How is BLS Integrated into a Circuit?

In printed circuit boards (PCB), BLS provides the most comprehensive and affordable shielding from EMI. Perforated metal casings used as BLS are soldered to the surfaces of PCB. The protective casing is placed directly over the electrical components that need a safeguard. BLS enclosures, which offer a very high level of shielding, are mostly made of metals such as stainless steel, tin or zinc plated steel, tin-plated aluminum, brass, beryllium-copper, and nickel-silver alloys.

Blocking the Suspect, or the Victim, What is the Best Policy?

There are two ways a designer can integrate a BLS in their design.  They can either shield the noisy component that emits disruptive frequency or enclose the components that are highly susceptible to EMI crosstalk. Suppose, a designer is trying to build a design with low EMI output, and s/he has one radio-frequency emitter in the vicinity of an IC that will store critical data for functioning. In this scenario, the designercan either shield the IC, or she can block the RF emitter with BLS. S/he can ideally do both, but s/he will choose the one that will guarantee an effective output. S/he will need the radiofrequency (RF) emitter to function at its peak, and shielding it with BLS will hinder its working. So, s/he must shield the IC data storage, and keep the element safe from both RF hindrance and EMI. But, if in the board the power supply element was emanating EMI, then for efficient working of the circuit, s/he will shield the power supply or any other similar components. Normally the best practice is to build a design that creates minimum hindrance while maximizing the output.

What Makes the Best BLS Solution?

There are a few things to keep in mind while choosing a BLS product for your circuit board.

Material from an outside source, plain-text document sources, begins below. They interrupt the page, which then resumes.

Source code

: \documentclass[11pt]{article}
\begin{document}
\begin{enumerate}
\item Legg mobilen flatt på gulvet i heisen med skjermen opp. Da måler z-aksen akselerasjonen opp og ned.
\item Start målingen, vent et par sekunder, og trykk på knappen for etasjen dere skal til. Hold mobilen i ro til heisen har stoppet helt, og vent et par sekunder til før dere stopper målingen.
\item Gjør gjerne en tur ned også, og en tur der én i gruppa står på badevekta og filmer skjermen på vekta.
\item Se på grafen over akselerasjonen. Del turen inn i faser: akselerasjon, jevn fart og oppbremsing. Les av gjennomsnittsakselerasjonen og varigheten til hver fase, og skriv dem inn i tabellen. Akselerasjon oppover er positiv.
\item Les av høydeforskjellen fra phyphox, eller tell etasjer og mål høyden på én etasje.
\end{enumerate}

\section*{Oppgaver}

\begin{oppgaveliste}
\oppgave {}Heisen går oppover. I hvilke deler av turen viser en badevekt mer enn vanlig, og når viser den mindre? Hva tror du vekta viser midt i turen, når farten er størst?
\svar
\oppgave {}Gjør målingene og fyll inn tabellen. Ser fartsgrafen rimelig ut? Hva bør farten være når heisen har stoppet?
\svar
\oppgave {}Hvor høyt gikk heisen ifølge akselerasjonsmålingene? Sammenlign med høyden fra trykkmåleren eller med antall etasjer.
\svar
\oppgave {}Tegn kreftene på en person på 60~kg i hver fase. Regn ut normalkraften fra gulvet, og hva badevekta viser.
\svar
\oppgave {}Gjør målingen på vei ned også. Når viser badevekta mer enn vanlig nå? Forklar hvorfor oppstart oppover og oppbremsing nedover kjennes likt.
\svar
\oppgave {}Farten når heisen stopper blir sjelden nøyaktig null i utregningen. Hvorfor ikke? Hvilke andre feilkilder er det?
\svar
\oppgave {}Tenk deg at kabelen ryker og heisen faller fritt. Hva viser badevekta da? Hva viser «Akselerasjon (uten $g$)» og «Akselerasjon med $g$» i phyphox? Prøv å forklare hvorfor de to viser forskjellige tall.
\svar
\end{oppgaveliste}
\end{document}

The applied BLS should be accessible and pliable.  The frequency of the shielded component is another point to consider; the components with higher frequency need a shield with a small aperture, while the low-frequency elements would require just the opposite.

Weight is also another issue in BLS designing, especially when it comes to gadgets like a smartphone, electronic watch, and tablet, the reduced size of the circuit is not only in mandate but also necessary. For this reason, lighter metal like aluminum, which is a good heat conductor, is used to construct the BLS. If the circuit heating is an issue, like a CPU of a laptop, then steel might be a better option for BLS as they help dissipate heat very rapidly.

EMI is the necessary evil when it comes to sophisticated circuit building. High-end board level shielding provides an excellent solution to EMI issues.  As the era of nano-sized electronic technology has taken off, BLS has become an integral part of a great electronic design.